Enjoy these types of posts? Then you should sign up for my newsletter.

Strokes Gained

My inspiration for this type of analysis comes from Matt Broadie’s Strokes Gained metric, available in the Golf Metrics app. For every position around the course, there is an expected number of shots required to finish the hole. So think of an easy par 3 hole, on average, you are expected to take three shots to get the ball in the hole, starting with your tee shot. Now let’s say your first shot is excellent and you land it very close to the hole. On average it takes 1 shot for people to make a putt from that distance, it is that close. Therefore, by doing an excellent tee shot you have ‘gained’ an extra shot.

After taking 1 shot, your tee shot, you have moved from a position of 3 expected strokes to a new position of 1 expected stroke. Therefore your strokes gained is 1.

\[\mathbb{E} [s_1] - \mathbb{E} [ s_2 ] - 1 \\ 3 - 1 - 1 = +1\]

The PGA tour has a repository of expected shots from different positions on all the professional courses. I need to come up with a model for my rounds that estimates how many shots it would take for each hole for each of the courses I play. This will form my amateur Strokes Gained estimate.

These are the packages I am using.

require(readr)
require(dplyr)
require(ggplot2)
require(hrbrthemes)
theme_set(theme_ipsum())
extrafont::loadfonts()
require(wesanderson)
source("Golf/load_data.R")

Firstly, I save all my scores in Google Sheets and have a wrapper function to load them into R.

allData <- loadData(cache = F, save=F) %>% filter(Course != "DuntonPar3")
courseData <- loadCourses(cache = F, save=F)

Golf, for those not aware, is about getting a ball in a hole in as few strokes as possible. A golf round is played over 18 holes, each of different distances and difficulty. The holes will be ‘Par X’ which means you are expected to take X shots:

For example, in the last three years:

allData %>% 
  filter(Player == "Dean") %>% 
  group_by(Par) %>% 
  summarise(AvgShots = mean(Strokes), AvgDistance = mean(Yards))

Par	AvgShots	AvgDistance
3	4.53	157.
4	5.97	343.
5	7.10	476.

I’m between 1.5 and 2 shots over the expected number of shots. We can also see how the average distance of these holes changes, about 100 yards for an increase in expected shots.

When we plot the number of shots vs the yardage of the hole we get a cool picture

ggplot(allData %>% filter(Player == "Dean"), 
       aes(x=Yards, y=Strokes)) + 
  geom_point(aes(color=as.factor(Par))) + 
  geom_smooth(method = "lm") + 
  geom_smooth(method = "gam", color="pink") + 
  theme(legend.position = "bottom") + 
  labs(color = "Par") + 
  ggtitle("Strokes vs Yards") +
  scale_color_manual(values = wes_palette("Moonrise2"))

Strokes vs Yards

This is a compelling plot - there is a clear and unsurprising relationship between the hole distance and the number of strokes it takes to get it in the hole. Both the linear model (blue) and GAM (red) indicate a simple relationship.

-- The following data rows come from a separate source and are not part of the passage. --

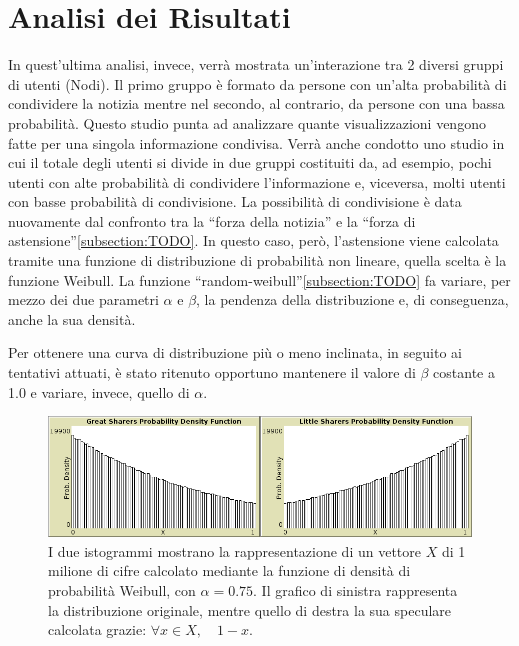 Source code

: \newpage
\section{Analisi dei Risultati}
\label{section:analisirisultati}






In quest'ultima analisi, invece, verrà mostrata un'interazione tra 2 diversi gruppi di utenti (Nodi).
Il primo gruppo è formato da persone con un'alta probabilità di condividere la notizia 
mentre nel secondo, al contrario, da persone con una bassa probabilità.
Questo studio punta ad analizzare quante visualizzazioni vengono fatte per una singola informazione condivisa.
Verrà anche condotto uno studio in cui il totale degli utenti si divide in due gruppi costituiti da, ad esempio, 
pochi utenti con alte probabilità di condividere l'informazione e, viceversa, 
molti utenti con basse probabilità di condivisione.
La possibilità di condivisione è data nuovamente dal confronto tra 
la ``forza della notizia'' e la ``forza di astensione''\ref{subsection:TODO}. 
In questo caso, però, l'astensione viene calcolata tramite una funzione di distribuzione di probabilità non lineare,
quella scelta è la funzione Weibull.
La funzione ``random-weibull''\ref{subsection:TODO} fa variare, per mezzo dei due parametri $\alpha$ e $\beta$, la pendenza della distribuzione
e, di conseguenza, anche la sua densità.

Per ottenere una curva di distribuzione più o meno inclinata, in seguito ai tentativi attuati, 
è stato ritenuto opportuno mantenere il valore di $\beta$ costante a 1.0 e variare, invece, quello di $\alpha$.


\begin{figure}[!ht]
\centerline {
  \includegraphics[width=1.1\textwidth]{img/weibull-alpha-0.75.png}
}
\caption{I due istogrammi mostrano la rappresentazione di un vettore $X$ di 1 milione di cifre 
calcolato mediante la funzione di densità di probabilità Weibull, con $\alpha = 0.75$.
Il grafico di sinistra rappresenta la distribuzione originale, 
mentre quello di destra la sua speculare calcolata grazie: $\forall x \in X, \quad 1 - x$.}
\label{img:weibull_alpha_0_75}
\end{figure}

lm(Strokes ~ YardsNorm, data = allData %>% 
     filter(Player == "Dean") %>% 
     mutate(YardsNorm = Yards/100))

## Coefficients:
## (Intercept)    YardsNorm
##      3.2430       0.8026

This model has an \(R^2\) of 35% and the parameters explain:

At 0 yards I’m expected to take 3.24 shots to get it into the hole. So this is a rough approximation of my short game/putting ability.
Each additional 100 yards means I take 0.8 shots for this round. Or if we take the reciprocal 125 yards is my average distance per shot.

So for a 400 yards hole, I’m expected to take 6.453 shots. This is a long par 4 and about a double bogey.

Being able to predict the number of shots per hole gives us a good way of looking at my ability per hole and also per round, by summing the 18 individual predictions for a course.

How to Model Over Time?

How do these parameters evolve? I want to be able to understand how my golfing ability had changed over the months and see if I am getting better or worse.

To start with, let’s just pull my data out and label each round using the cur_group_id function.

allData %>% 
  filter(Player == "Dean", 
         Course != "DuntonPar3") %>% 
  mutate(YardsNorm = Yards/100) %>% 
  group_by(Date) %>% 
  mutate(ID=cur_group_id()) %>% 
  ungroup -> modelData

We can fit a model to each round my using Map and filtering for each ID.

res <- bind_rows(Map(function (x)
data.frame(t(coef(lm(Strokes~YardsNorm,
                                data=modelData %>% filter(ID == x)))),
                     ID = x), 
                     unique(modelData$ID)))
names(res)[1] <- "Intercept"
res$Model <- "SingleRound"

Or we can fit one model to all the rounds.

bigRes <- lm(Strokes ~ YardsNorm, data=modelData)

Or we can incrementally include each round in the models, by including all the data up to a given ID.

res2 <- bind_rows(Map(function (x) data.frame(t(coef(lm(Strokes~YardsNorm, data=modelData %>% filter(ID <= x)))), ID = x), 
                     unique(modelData$ID)))
names(res2)[1] <- "Intercept"
res2$Model <- "IncRound"

We create a big data frame with both models.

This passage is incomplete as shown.